> WORK REQUIRED:
Leave every entry as it is and write the data out in full.

(Plain-text document sources)
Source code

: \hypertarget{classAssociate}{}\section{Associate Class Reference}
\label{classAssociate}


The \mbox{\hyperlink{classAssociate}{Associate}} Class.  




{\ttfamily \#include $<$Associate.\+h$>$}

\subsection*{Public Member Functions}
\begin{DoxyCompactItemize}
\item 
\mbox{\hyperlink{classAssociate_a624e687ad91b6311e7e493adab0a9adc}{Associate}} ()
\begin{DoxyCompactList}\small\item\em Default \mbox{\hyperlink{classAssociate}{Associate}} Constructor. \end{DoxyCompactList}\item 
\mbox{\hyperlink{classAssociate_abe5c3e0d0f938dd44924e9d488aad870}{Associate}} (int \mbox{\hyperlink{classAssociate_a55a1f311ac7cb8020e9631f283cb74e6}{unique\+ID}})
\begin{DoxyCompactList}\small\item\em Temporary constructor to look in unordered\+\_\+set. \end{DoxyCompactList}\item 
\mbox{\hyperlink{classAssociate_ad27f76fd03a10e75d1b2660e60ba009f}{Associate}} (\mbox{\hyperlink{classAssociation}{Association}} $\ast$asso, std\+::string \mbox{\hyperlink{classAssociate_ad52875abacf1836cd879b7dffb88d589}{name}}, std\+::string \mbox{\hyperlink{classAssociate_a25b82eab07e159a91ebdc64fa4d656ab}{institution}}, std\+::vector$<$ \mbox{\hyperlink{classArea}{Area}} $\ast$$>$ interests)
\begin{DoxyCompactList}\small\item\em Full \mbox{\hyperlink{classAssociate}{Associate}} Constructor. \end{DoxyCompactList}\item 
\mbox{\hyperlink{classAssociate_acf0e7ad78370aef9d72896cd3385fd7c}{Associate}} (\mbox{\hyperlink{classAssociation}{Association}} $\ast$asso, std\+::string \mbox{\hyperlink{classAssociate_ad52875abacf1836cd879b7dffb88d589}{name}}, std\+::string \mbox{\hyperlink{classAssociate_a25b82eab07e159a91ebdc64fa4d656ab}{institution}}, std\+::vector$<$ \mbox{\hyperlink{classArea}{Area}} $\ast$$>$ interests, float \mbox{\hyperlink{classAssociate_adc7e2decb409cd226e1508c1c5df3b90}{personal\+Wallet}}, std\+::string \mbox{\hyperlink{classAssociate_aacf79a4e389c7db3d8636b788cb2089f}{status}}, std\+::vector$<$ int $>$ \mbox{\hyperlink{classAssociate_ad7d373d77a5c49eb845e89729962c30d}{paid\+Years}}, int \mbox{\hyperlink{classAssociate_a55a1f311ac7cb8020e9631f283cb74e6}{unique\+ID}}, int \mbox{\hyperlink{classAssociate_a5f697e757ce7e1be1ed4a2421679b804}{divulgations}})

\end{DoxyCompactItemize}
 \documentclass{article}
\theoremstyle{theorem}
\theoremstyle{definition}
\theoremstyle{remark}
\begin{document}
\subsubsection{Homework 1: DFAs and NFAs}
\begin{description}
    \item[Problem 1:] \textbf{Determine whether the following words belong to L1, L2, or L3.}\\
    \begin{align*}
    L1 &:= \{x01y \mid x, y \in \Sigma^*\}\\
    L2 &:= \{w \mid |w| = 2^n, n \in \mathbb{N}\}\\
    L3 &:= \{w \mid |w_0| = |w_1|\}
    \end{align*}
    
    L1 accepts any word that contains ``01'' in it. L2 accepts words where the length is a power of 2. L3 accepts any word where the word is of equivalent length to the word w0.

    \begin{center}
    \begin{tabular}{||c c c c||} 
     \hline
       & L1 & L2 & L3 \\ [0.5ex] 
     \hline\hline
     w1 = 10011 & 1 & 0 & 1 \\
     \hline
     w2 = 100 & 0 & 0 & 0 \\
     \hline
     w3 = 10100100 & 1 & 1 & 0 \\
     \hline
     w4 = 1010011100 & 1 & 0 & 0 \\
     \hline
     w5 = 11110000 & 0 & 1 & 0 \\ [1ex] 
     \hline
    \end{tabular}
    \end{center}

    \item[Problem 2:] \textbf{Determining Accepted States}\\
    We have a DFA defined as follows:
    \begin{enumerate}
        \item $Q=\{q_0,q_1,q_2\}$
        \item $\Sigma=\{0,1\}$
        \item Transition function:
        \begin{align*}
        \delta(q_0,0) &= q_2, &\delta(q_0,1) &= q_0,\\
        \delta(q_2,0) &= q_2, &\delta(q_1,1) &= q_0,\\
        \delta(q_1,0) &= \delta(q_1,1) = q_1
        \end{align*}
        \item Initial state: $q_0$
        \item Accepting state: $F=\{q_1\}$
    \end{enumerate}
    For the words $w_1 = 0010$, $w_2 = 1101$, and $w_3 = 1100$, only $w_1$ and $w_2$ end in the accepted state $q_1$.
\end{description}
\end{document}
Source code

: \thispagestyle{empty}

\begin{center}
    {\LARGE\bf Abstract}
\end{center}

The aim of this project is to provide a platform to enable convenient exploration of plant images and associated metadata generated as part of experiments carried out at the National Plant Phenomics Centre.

> TASK ANSWER:
Source code

: \hypertarget{classAssociate}{}\section{Associate Class Reference}
\label{classAssociate}


The \mbox{\hyperlink{classAssociate}{Associate}} Class.  




{\ttfamily \#include $<$Associate.\+h$>$}

\subsection*{Public Member Functions}
\begin{DoxyCompactItemize}
\item 
\mbox{\hyperlink{classAssociate_a624e687ad91b6311e7e493adab0a9adc}{Associate}} ()
\begin{DoxyCompactList}\small\item\em Default \mbox{\hyperlink{classAssociate}{Associate}} Constructor. \end{DoxyCompactList}\item 
\mbox{\hyperlink{classAssociate_abe5c3e0d0f938dd44924e9d488aad870}{Associate}} (int \mbox{\hyperlink{classAssociate_a55a1f311ac7cb8020e9631f283cb74e6}{unique\+ID}})
\begin{DoxyCompactList}\small\item\em Temporary constructor to look in unordered\+\_\+set. \end{DoxyCompactList}\item 
\mbox{\hyperlink{classAssociate_ad27f76fd03a10e75d1b2660e60ba009f}{Associate}} (\mbox{\hyperlink{classAssociation}{Association}} $\ast$asso, std\+::string \mbox{\hyperlink{classAssociate_ad52875abacf1836cd879b7dffb88d589}{name}}, std\+::string \mbox{\hyperlink{classAssociate_a25b82eab07e159a91ebdc64fa4d656ab}{institution}}, std\+::vector$<$ \mbox{\hyperlink{classArea}{Area}} $\ast$$>$ interests)
\begin{DoxyCompactList}\small\item\em Full \mbox{\hyperlink{classAssociate}{Associate}} Constructor. \end{DoxyCompactList}\item 
\mbox{\hyperlink{classAssociate_acf0e7ad78370aef9d72896cd3385fd7c}{Associate}} (\mbox{\hyperlink{classAssociation}{Association}} $\ast$asso, std\+::string \mbox{\hyperlink{classAssociate_ad52875abacf1836cd879b7dffb88d589}{name}}, std\+::string \mbox{\hyperlink{classAssociate_a25b82eab07e159a91ebdc64fa4d656ab}{institution}}, std\+::vector$<$ \mbox{\hyperlink{classArea}{Area}} $\ast$$>$ interests, float \mbox{\hyperlink{classAssociate_adc7e2decb409cd226e1508c1c5df3b90}{personal\+Wallet}}, std\+::string \mbox{\hyperlink{classAssociate_aacf79a4e389c7db3d8636b788cb2089f}{status}}, std\+::vector$<$ int $>$ \mbox{\hyperlink{classAssociate_ad7d373d77a5c49eb845e89729962c30d}{paid\+Years}}, int \mbox{\hyperlink{classAssociate_a55a1f311ac7cb8020e9631f283cb74e6}{unique\+ID}}, int \mbox{\hyperlink{classAssociate_a5f697e757ce7e1be1ed4a2421679b804}{divulgations}})

\end{DoxyCompactItemize}
 \documentclass{article}
\theoremstyle{theorem}
\theoremstyle{definition}
\theoremstyle{remark}
\begin{document}
\subsubsection{Homework 1: DFAs and NFAs}
\begin{description}
    \item[Problem 1:] \textbf{Determine whether the following words belong to L1, L2, or L3.}\\
    \begin{align*}
    L1 &:= \{x01y \mid x, y \in \Sigma^*\}\\
    L2 &:= \{w \mid |w| = 2^n, n \in \mathbb{N}\}\\
    L3 &:= \{w \mid |w_0| = |w_1|\}
    \end{align*}
    
    L1 accepts any word that contains ``01'' in it. L2 accepts words where the length is a power of 2. L3 accepts any word where the word is of equivalent length to the word w0.

    \begin{center}
    \begin{tabular}{||c c c c||} 
     \hline
       & L1 & L2 & L3 \\ [0.5ex] 
     \hline\hline
     w1 = 10011 & 1 & 0 & 1 \\
     \hline
     w2 = 100 & 0 & 0 & 0 \\
     \hline
     w3 = 10100100 & 1 & 1 & 0 \\
     \hline
     w4 = 1010011100 & 1 & 0 & 0 \\
     \hline
     w5 = 11110000 & 0 & 1 & 0 \\ [1ex] 
     \hline
    \end{tabular}
    \end{center}

    \item[Problem 2:] \textbf{Determining Accepted States}\\
    We have a DFA defined as follows:
    \begin{enumerate}
        \item $Q=\{q_0,q_1,q_2\}$
        \item $\Sigma=\{0,1\}$
        \item Transition function:
        \begin{align*}
        \delta(q_0,0) &= q_2, &\delta(q_0,1) &= q_0,\\
        \delta(q_2,0) &= q_2, &\delta(q_1,1) &= q_0,\\
        \delta(q_1,0) &= \delta(q_1,1) = q_1
        \end{align*}
        \item Initial state: $q_0$
        \item Accepting state: $F=\{q_1\}$
    \end{enumerate}
    For the words $w_1 = 0010$, $w_2 = 1101$, and $w_3 = 1100$, only $w_1$ and $w_2$ end in the accepted state $q_1$.
\end{description}
\end{document}
Source code

: \thispagestyle{empty}

\begin{center}
    {\LARGE\bf Abstract}
\end{center}

The aim of this project is to provide a platform to enable convenient exploration of plant images and associated metadata generated as part of experiments carried out at the National Plant Phenomics Centre.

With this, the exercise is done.